● What the task requires
Begin at the line containing "## Quel contrôle sur l'IA ?" in the entries below and end at the line containing "Ce constat est"; transcribe that range exactly and nothing outside it.

########################################

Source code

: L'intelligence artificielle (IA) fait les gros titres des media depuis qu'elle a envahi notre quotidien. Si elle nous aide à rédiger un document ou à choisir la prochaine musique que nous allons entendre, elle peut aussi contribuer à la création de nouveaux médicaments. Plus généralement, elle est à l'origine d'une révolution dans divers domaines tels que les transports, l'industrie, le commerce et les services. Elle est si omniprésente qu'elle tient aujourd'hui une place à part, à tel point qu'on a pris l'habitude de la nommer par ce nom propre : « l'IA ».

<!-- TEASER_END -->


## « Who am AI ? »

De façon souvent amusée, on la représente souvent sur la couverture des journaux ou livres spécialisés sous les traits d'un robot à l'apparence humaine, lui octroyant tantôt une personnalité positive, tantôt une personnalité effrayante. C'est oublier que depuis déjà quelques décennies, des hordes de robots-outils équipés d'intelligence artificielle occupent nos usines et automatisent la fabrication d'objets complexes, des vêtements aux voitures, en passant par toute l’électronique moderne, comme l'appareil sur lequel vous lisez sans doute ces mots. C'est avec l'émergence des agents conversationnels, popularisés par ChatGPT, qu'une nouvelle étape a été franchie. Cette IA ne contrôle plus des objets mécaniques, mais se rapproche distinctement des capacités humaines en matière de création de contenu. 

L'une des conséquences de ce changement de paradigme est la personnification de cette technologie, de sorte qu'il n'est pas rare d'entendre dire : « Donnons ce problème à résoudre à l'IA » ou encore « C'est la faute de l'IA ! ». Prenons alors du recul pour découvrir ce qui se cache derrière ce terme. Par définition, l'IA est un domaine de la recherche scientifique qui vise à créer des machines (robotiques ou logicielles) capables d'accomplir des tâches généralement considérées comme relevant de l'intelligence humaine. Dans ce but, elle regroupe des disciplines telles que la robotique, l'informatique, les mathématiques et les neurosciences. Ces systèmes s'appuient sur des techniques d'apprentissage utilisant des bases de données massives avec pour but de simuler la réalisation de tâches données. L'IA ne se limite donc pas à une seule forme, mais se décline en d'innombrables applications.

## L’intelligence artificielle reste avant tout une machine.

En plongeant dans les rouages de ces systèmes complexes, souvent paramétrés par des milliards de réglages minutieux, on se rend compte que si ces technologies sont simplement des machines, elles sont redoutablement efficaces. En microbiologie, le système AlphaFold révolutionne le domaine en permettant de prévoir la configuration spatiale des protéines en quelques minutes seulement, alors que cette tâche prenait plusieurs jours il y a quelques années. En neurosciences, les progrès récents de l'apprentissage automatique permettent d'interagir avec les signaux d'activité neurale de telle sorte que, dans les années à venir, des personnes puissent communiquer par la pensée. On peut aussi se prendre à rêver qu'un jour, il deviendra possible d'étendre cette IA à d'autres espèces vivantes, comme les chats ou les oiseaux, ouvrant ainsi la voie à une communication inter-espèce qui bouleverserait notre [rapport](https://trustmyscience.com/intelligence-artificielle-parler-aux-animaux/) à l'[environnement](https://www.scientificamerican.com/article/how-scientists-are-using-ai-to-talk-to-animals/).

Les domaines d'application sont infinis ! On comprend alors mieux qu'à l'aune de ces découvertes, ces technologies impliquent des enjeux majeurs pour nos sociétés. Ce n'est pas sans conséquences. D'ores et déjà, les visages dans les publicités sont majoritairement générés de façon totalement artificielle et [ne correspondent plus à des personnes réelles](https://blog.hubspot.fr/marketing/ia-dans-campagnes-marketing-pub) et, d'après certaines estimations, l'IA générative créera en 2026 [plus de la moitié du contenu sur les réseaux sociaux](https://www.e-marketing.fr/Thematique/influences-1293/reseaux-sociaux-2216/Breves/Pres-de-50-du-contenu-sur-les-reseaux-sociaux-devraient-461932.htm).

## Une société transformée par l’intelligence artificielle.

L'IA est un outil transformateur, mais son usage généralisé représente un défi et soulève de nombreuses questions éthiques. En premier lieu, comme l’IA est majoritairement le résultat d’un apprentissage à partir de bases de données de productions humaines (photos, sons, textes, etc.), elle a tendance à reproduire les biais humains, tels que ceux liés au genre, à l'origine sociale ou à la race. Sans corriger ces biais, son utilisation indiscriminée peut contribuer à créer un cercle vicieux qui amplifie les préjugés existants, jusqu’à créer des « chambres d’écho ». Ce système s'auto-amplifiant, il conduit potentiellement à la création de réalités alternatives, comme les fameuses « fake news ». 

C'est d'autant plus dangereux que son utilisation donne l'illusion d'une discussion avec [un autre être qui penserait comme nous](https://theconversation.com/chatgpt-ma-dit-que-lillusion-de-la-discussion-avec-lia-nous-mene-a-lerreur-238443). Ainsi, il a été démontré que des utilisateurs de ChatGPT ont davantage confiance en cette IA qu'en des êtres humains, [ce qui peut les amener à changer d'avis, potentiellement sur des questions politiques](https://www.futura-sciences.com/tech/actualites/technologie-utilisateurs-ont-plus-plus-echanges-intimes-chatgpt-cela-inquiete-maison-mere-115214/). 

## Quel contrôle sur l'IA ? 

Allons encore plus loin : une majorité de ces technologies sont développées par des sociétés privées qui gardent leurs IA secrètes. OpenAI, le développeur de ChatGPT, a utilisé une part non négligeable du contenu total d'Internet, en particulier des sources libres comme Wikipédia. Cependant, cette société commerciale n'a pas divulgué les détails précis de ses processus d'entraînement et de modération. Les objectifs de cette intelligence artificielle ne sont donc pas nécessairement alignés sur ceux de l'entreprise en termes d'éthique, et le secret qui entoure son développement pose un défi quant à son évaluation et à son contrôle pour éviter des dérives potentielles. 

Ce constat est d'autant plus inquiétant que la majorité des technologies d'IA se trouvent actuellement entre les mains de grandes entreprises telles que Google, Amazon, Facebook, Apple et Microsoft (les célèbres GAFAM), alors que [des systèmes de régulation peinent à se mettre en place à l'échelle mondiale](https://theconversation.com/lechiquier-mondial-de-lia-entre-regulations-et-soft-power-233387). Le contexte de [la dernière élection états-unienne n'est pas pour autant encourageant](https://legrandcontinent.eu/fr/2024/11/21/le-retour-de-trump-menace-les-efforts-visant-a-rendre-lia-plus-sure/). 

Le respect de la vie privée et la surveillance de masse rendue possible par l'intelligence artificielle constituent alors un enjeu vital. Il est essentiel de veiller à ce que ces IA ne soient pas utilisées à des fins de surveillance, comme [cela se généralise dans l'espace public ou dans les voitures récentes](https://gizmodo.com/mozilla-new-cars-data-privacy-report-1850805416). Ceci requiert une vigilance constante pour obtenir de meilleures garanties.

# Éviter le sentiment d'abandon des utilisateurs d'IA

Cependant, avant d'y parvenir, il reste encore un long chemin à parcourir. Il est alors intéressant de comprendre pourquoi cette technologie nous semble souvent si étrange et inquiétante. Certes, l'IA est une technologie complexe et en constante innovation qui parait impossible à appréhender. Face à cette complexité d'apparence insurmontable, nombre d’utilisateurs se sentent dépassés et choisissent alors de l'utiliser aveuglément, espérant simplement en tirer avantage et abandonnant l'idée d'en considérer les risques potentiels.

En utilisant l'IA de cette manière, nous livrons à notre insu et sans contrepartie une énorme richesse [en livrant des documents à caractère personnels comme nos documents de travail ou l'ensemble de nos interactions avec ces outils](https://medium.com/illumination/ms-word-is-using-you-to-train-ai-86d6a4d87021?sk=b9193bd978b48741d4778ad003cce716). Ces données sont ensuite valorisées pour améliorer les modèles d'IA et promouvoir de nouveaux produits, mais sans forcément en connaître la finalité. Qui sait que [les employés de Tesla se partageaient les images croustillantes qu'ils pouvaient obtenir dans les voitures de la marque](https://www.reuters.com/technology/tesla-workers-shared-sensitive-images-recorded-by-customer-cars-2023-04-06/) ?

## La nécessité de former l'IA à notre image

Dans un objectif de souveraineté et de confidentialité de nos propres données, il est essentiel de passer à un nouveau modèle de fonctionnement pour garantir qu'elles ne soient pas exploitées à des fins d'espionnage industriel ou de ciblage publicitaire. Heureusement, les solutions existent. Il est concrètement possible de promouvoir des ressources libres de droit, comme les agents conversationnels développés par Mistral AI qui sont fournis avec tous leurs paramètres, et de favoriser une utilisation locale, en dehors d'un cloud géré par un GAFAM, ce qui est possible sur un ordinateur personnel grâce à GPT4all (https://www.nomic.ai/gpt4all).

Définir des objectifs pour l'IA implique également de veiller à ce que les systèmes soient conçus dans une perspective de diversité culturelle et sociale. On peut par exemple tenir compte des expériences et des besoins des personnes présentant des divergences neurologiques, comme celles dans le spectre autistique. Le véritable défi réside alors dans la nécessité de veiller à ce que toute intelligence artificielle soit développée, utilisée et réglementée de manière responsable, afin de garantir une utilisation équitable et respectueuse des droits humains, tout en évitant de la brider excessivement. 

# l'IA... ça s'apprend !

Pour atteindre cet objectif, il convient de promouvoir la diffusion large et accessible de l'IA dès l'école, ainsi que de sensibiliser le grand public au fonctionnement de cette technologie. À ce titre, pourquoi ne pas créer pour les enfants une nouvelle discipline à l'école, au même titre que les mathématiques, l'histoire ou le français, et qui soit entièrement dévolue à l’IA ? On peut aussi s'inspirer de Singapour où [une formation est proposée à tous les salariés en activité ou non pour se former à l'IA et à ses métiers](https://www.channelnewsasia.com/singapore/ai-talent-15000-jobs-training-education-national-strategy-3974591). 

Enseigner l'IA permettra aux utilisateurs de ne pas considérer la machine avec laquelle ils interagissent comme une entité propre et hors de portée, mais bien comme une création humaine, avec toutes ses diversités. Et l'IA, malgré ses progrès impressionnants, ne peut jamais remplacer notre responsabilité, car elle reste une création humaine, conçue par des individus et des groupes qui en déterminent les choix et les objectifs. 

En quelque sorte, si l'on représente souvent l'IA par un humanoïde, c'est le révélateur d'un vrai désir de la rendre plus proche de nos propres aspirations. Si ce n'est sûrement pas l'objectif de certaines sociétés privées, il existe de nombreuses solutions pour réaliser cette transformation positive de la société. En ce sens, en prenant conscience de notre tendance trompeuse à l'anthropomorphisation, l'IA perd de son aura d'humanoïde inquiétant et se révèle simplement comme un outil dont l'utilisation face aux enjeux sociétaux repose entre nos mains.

########################################

● Written reply
## Quel contrôle sur l'IA ? 

Allons encore plus loin : une majorité de ces technologies sont développées par des sociétés privées qui gardent leurs IA secrètes. OpenAI, le développeur de ChatGPT, a utilisé une part non négligeable du contenu total d'Internet, en particulier des sources libres comme Wikipédia. Cependant, cette société commerciale n'a pas divulgué les détails précis de ses processus d'entraînement et de modération. Les objectifs de cette intelligence artificielle ne sont donc pas nécessairement alignés sur ceux de l'entreprise en termes d'éthique, et le secret qui entoure son développement pose un défi quant à son évaluation et à son contrôle pour éviter des dérives potentielles. 

Ce constat est d'autant plus inquiétant que la majorité des technologies d'IA se trouvent actuellement entre les mains de grandes entreprises telles que Google, Amazon, Facebook, Apple et Microsoft (les célèbres GAFAM), alors que [des systèmes de régulation peinent à se mettre en place à l'échelle mondiale](https://theconversation.com/lechiquier-mondial-de-lia-entre-regulations-et-soft-power-233387). Le contexte de [la dernière élection états-unienne n'est pas pour autant encourageant](https://legrandcontinent.eu/fr/2024/11/21/le-retour-de-trump-menace-les-efforts-visant-a-rendre-lia-plus-sure/). 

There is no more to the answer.